Maybe Mr. Frank (The Enforcer) Nitti can be got as his former boss, Al Capone, was got--for income tax irregularities. Men of Mr. Nitti's sort are usually open to attack on that score, as Seymour Weiss and others of the Louisiana gang have lately found out.

But if Mr. Nitti isn't to be had by that means, it seems unlikely that he will be cut down to his size. Mr. Nitti took over the Capone rackets in Chicago after Al retired to Alcatraz. And he appeared in court the other day to answer charges of conspiracy to seize control of the Chicago Bartenders' Union. But then, the State's star witness, George McLane, business agent of the union, refused to testify on the ground that he might incriminate himself. So Mr. Nitti walked out of the court a free man.

Maybe, even probably, Mr. McLane had pressing cause in consideration of his personal safety for acting as he did.

Nevertheless, the case does serve to emphasize again the failure of the labor unions, particularly those of the AFL group, to go energetically about taking racketeers and crooks out of their ranks.

McLane's excuse for keeping silent almost amounts to a tacit admission that he has been playing ball with Nitti.
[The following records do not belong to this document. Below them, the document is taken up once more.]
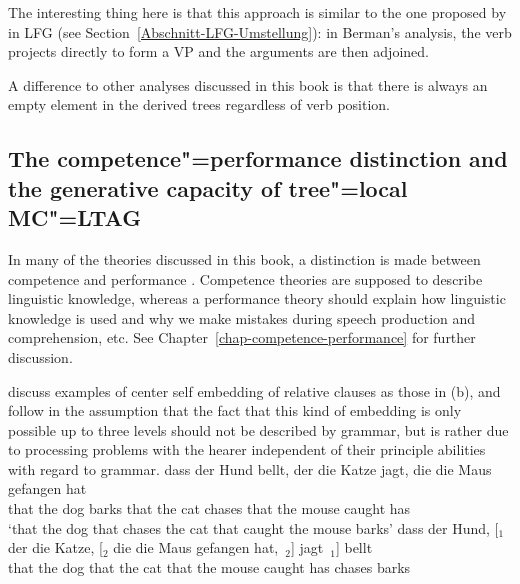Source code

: The interesting thing here is that this approach is similar to the one proposed by \citet[Section~2.1.3]{Berman96a-u} in LFG\indexlfg
(see Section~\ref{Abschnitt-LFG-Umstellung}): in Berman's analysis, the verb projects directly to form a VP and the arguments are
then adjoined. 

A difference to other analyses discussed in this book is that there is always an empty
element in the derived trees regardless
of verb position.%

\subsection{The competence"=performance distinction and the generative capacity of tree"=local MC"=LTAG}
\label{Abschnitt-Kompetenz-Performanz-TAG}

In many of the theories discussed in this book, a distinction is made between competence and performance
\citep[Section~I.1]{Chomsky65a}. Competence theories are supposed to describe linguistic knowledge, whereas a performance theory should
explain how linguistic knowledge is used and why we make mistakes during speech production and
comprehension, etc. See Chapter~\ref{chap-competence-performance} for further discussion.

\citet*{JBR2000a} discuss examples of center self embedding of relative clauses as those in (b),
and follow \citet[]{CM63a}  in the assumption that the fact that this kind of embedding is only possible up to three levels should not be
described by grammar, but is rather due to processing problems with the hearer independent of their principle abilities with regard to grammar.
\eal
\label{TAG-Beispiel-Performanz}
\ex 
\gll dass der Hund bellt, der  die Katze jagt,  die  die Maus  gefangen hat\\
     that the dog  barks  that the cat   chases that the mouse caught   has\\
\glt `that the dog that chases the cat that caught the mouse barks'
\ex 
\gll dass der Hund, [$_1$ der  die Katze, [$_2$ die  die Maus  gefangen hat,~$_2$] jagt~$_1$] bellt\\
     that the dog   {}    that the cat    {}    that the mouse caught   has        chases    barks\\
\zl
But if the unions really wanted to get rid of its crooks, he would be given the choice of speaking up or losing his job. And with the union solidly behind the case, McLane could speak up in safety and Nitti can be salted away where he belongs.

 

Sister Steel

Bayonet Turns Out Not To Be Obsolete, After All

The Italian complaint that the Greeks' use of the bayonet is a "barbarous form of fighting which shows that the nation which uses it is not civilized," is quaint, coming from a nation which first practiced the wholesale slaughter of innocents from the air.

But it also serves to remind that before the war "military experts" were saying that the bayonet was obsolete.

The notion that it was obsolete was based on the tactics of the last war, of course. The same belief that those tactics were basic and unchangeable for modern times also made the "experts" say that cavalry was about obsolete, too. But this war has knocked the notions of the last one into oblivion. Hitler's great success in Poland, Holland, Belgium, and France was essentially a cavalry success--motorized cavalry.

And for fighting in mountain regions the bayonet turns out again to be as effective as it always has been. There is nothing more dismaying than the spectacle of a man coming at you with cold steel.

There are really no outmoded methods of war. There are only methods which fit or do not fit into a particular set of circumstances.